I also concluded batch scanning of negatives was the best way to get 
everything digital in the shortest time. However, since I've noticed 
I rarely have more than 4 or 5 keepers per role of film, I didn't 
need a hi-res scan of everything, just a way of finding the shots I 
wanted to use at a later time. I had a Microtek V310 and got it's 
unique 5"x6" transparency adapter. I say unique in that most flatbed 
adapters are either 1.5"x6 or more often 4"x5". 5"x6" allows one to 
scan 4 strips of 4 35mm negatives in one pass; 4"x5" won't allow a 
full strip in any way. (Your 2450's 4"x9" will allow scanning of full 
strips, even 5 negative strips, 3 at a time.) If I was doing it 
again, I probably would have hunted for a UMAX 1200S and its 
corresponding 8"x10" transparency adapter on eBay to scan a whole 
roll at a time.

In practice, I batch scanned negatives at lo-res (300 dpi was the max 
resolution of that scanner) to make printable contact sheets. I used 
a 5x6 piece of glass with some trimmed double sided tape where the 
sprocket holes would lie, to keep the negatives lined up and flat on 
the scanner bed. Three scans captured 2 rolls of 24 exposure film, 
from which I printed a low-res but perfectly useable 5"x7" contact 
sheet. (I was already using a 5x7 system due to the size of the 
contact sheets I'd already gotten with many of my developed films. 
8"x10" would also work.)  When I was in a groove it took about 10-15 
minutes per roll of film from pulling out the negatives to printing 
the contact sheet.

I store the contact sheet with the negatives in a 5"x7" photo flip 
album in chronological order.

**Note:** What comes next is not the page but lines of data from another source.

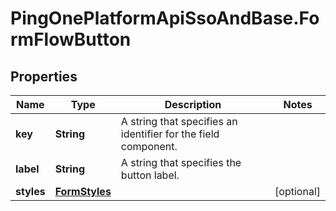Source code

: # PingOnePlatformApiSsoAndBase.FormFlowButton

## Properties

Name | Type | Description | Notes
------------ | ------------- | ------------- | -------------
**key** | **String** | A string that specifies an identifier for the field component. | 
**label** | **String** | A string that specifies the button label. | 
**styles** | [**FormStyles**](FormStyles.md) |  | [optional] 


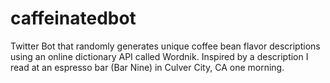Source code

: # caffeinatedbot

Twitter Bot that randomly generates unique coffee bean flavor descriptions using an online dictionary API called Wordnik. Inspired by a description I read at an espresso bar (Bar Nine) in Culver City, CA one morning. 
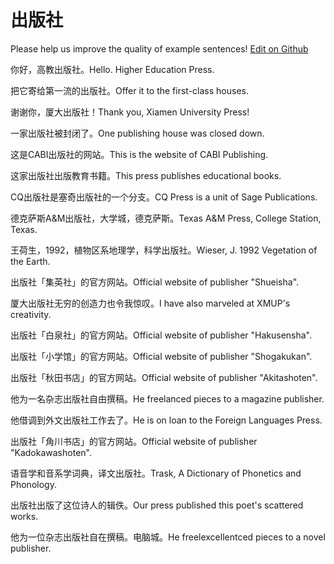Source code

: # 出版社

Please help us improve the quality of example sentences! [Edit on Github](https://github.com/jiyushe/jiyu-example-sentence-source/blob/main/chinese/chubanshe.md)

<p><span class="chinese">你好，高教出版社。</span><span class="english">Hello. Higher Education Press.</span></p>

<p><span class="chinese">把它寄给第一流的出版社。</span><span class="english">Offer it to the first-class houses.</span></p>

<p><span class="chinese">谢谢你，厦大出版社！</span><span class="english">Thank you, Xiamen University Press!</span></p>

<p><span class="chinese">一家出版社被封闭了。</span><span class="english">One publishing house was closed down.</span></p>

<p><span class="chinese">这是CABI出版社的网站。</span><span class="english">This is the website of CABI Publishing.</span></p>

<p><span class="chinese">这家出版社出版教育书籍。</span><span class="english">This press publishes educational books.</span></p>

<p><span class="chinese">CQ出版社是塞奇出版社的一个分支。</span><span class="english">CQ Press is a unit of Sage Publications.</span></p>

<p><span class="chinese">德克萨斯A&M出版社，大学城，德克萨斯。</span><span class="english">Texas A&M Press, College Station, Texas.</span></p>

<p><span class="chinese">王荷生，1992，植物区系地理学，科学出版社。</span><span class="english">Wieser, J. 1992 Vegetation of the Earth.</span></p>

<p><span class="chinese">出版社「集英社」的官方网站。</span><span class="english">Official website of publisher "Shueisha".</span></p>

<p><span class="chinese">厦大出版社无穷的创造力也令我惊叹。</span><span class="english">I have also marveled at XMUP's creativity.</span></p>

<p><span class="chinese">出版社「白泉社」的官方网站。</span><span class="english">Official website of publisher "Hakusensha".</span></p>

<p><span class="chinese">出版社「小学馆」的官方网站。</span><span class="english">Official website of publisher "Shogakukan".</span></p>

<p><span class="chinese">出版社「秋田书店」的官方网站。</span><span class="english">Official website of publisher "Akitashoten".</span></p>

<p><span class="chinese">他为一名杂志出版社自由撰稿。</span><span class="english">He freelanced pieces to a magazine publisher.</span></p>

<p><span class="chinese">他借调到外文出版社工作去了。</span><span class="english">He is on loan to the Foreign Languages Press.</span></p>

<p><span class="chinese">出版社「角川书店」的官方网站。</span><span class="english">Official website of publisher "Kadokawashoten".</span></p>

<p><span class="chinese">语音学和音系学词典，译文出版社。</span><span class="english">Trask, A Dictionary of Phonetics and Phonology.</span></p>

<p><span class="chinese">出版社出版了这位诗人的辑佚。</span><span class="english">Our press published this poet's scattered works.</span></p>

<p><span class="chinese">他为一位杂志出版社自在撰稿。电脑城。</span><span class="english">He freelexcellentced pieces to a novel publisher.</span></p>

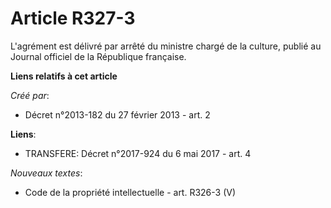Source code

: # Article R327-3

L'agrément est délivré par arrêté du ministre chargé de la culture, publié au Journal officiel de la République française.

**Liens relatifs à cet article**

_Créé par_:

  - Décret n°2013-182 du 27 février 2013 - art. 2

**Liens**:

  - TRANSFERE: Décret n°2017-924 du 6 mai 2017 - art. 4

_Nouveaux textes_:

  - Code de la propriété intellectuelle - art. R326-3 (V)
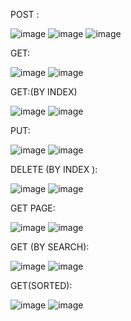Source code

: POST :

![image](https://github.com/user-attachments/assets/8d470f6f-bb56-4d66-86d8-076a67b752a5)
![image](https://github.com/user-attachments/assets/98ef768f-48f1-44b8-bd89-a0c16ecf842a)
![image](https://github.com/user-attachments/assets/04cb994c-8a3d-44e1-9b7c-272439222bbd)


GET:

![image](https://github.com/user-attachments/assets/49dc9c07-c1c2-481b-8550-e5a9a3ce4b0b)
![image](https://github.com/user-attachments/assets/d72b8652-d528-445f-a4e6-09b63c4e5d63)


GET:(BY INDEX)

![image](https://github.com/user-attachments/assets/43cc7332-ccd1-447f-b85c-789ac9a39537)
![image](https://github.com/user-attachments/assets/02b48949-bbf0-482a-943a-a6a03444cdff)


PUT:

![image](https://github.com/user-attachments/assets/d9173446-91e1-44be-82f1-f6125f662ead)
![image](https://github.com/user-attachments/assets/2e944e5a-681e-4064-985b-2f0db1e9f9bc)


DELETE (BY INDEX ):

![image](https://github.com/user-attachments/assets/b9773096-038c-4283-8211-984381c542b0)
![image](https://github.com/user-attachments/assets/69199b00-c9b6-4de1-b757-1f1d02eb2999)


GET PAGE:

![image](https://github.com/user-attachments/assets/a0d411da-90f9-4dbd-bbff-4e2e1e6fe1da)
![image](https://github.com/user-attachments/assets/09eac9bf-a7c8-4ead-a4b9-100cce1c6c12)


GET (BY SEARCH):

![image](https://github.com/user-attachments/assets/9b030814-8a3d-4391-9cc5-c8f37efa31f1)
![image](https://github.com/user-attachments/assets/0c88c647-8754-44bf-9ab0-4eebda5a8b44)


GET(SORTED):

![image](https://github.com/user-attachments/assets/3b50358e-fe02-4df3-a169-4d305e2a3239)
![image](https://github.com/user-attachments/assets/49849b9a-9d60-4506-acb0-316709003aee)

The scans are cataloged using iView 
Media Pro, with titles and keywords to describe the predominant 
themes of each roll. (I didn't catalog each individual shot.) It 
helps that they are mostly family photos. I can usually find most 
pictures if I know around when it was taken. When I want I hi-res 
print, it takes little time to find the negative and scan it on an 
Epson 1640SU Photo I now have (the predecessor to the 2450).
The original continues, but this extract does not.